The Making and Breaking the Law theme launches in Fall 2014 with the new interdisciplinary seminar course CAS 2500: Breaking the Law.
This innovative first-year seminar course involves four faculty members from Anthropology, History, Political Science, and Criminology, each teaching a seminar course section on Tuesday (30 students) and all together co-teaching a lecture on Thursday (120 students).
The 4-credit hour course also involves one hour per week of activities Beyond the Classroom—events designed to enhance classroom learning and promote theme community among all Making and Breaking the Law faculty and students. Events include public lectures, scholars and artists in residence, film series, workshops, and reading groups.
Through the course, faculty join students in raising some of society’s most probing questions:
- Is it wrong to seek revenge?
- How does democracy allow injustice to persist?
- When is it right to break the law?
- Who owns our bodies and ideas?
- Where do we draw the line between private and public?
- Can there be global justice?
“These questions—which have been at the heart of philosophical inquiry since antiquity, and are now evolving with social and technological revolutions—are as urgent as ever,” notes Dr. Kevin Uhalde, Associate Professor of History. “Through readings and media events, lectures and seminar discussions, students learn what it means to pursue answers to these questions from different disciplinary perspectives.”

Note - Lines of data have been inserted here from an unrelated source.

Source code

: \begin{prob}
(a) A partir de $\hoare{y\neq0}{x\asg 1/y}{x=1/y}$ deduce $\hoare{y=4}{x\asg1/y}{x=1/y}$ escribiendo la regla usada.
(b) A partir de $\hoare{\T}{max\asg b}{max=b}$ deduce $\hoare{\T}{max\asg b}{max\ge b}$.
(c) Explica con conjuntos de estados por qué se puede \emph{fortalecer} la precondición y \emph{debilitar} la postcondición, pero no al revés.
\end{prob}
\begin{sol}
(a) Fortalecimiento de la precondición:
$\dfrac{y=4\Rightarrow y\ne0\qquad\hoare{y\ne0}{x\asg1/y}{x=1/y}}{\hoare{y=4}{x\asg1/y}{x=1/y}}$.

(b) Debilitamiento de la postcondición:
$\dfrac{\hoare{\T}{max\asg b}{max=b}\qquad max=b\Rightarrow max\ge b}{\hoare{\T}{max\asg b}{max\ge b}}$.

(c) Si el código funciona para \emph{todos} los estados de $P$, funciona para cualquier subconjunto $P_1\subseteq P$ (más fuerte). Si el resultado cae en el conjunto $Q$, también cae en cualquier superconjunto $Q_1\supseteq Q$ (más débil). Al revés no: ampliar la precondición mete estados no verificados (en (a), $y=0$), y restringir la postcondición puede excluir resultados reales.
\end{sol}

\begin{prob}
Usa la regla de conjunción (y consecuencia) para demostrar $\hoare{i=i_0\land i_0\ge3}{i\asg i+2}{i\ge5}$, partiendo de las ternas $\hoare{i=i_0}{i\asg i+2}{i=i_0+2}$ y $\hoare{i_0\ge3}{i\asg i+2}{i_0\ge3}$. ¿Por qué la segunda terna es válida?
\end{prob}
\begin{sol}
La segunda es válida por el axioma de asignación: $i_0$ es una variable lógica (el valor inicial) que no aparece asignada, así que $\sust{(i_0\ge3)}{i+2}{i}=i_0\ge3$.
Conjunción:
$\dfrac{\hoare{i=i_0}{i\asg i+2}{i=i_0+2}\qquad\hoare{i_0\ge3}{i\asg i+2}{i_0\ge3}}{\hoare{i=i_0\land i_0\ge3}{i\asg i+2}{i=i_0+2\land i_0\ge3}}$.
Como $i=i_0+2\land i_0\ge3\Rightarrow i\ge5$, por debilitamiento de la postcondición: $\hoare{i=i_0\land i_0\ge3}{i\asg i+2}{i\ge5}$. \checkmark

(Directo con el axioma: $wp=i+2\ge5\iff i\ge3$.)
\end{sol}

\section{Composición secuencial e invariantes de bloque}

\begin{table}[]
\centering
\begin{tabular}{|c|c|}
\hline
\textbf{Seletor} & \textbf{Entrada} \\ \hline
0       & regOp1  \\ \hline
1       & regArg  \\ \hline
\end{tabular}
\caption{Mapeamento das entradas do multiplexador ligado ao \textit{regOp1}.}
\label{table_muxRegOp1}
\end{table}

In addition to Uhalde, the course is taught by Dr. Kathleen Sullivan, Associate Professor of Political Science, Dr. Bruce Hoffman, Associate Professor of Sociology-Criminology, and Dr. Haley Duschinski, Associate Professor of Anthropology.
This course provides all students, regardless of their academic major, a gateway to the wide array of courses bearing on issues of law and justice that fulfill upper-level distribution requirements in the College of Arts & Sciences.
It also prepares students for special learning opportunities associated with the theme, such as Study Abroad programs, Domestic Travel courses, and Research Externships.
CAS 2500 is open to freshmen and sophomores in any major. It can be found under the CAS prefix on the Course Offerings website.
It is a 4 credit hour course that counts for Tier II social Science credit.
This new course has been developed through the Ohio University Center for Law, Justice & Culture.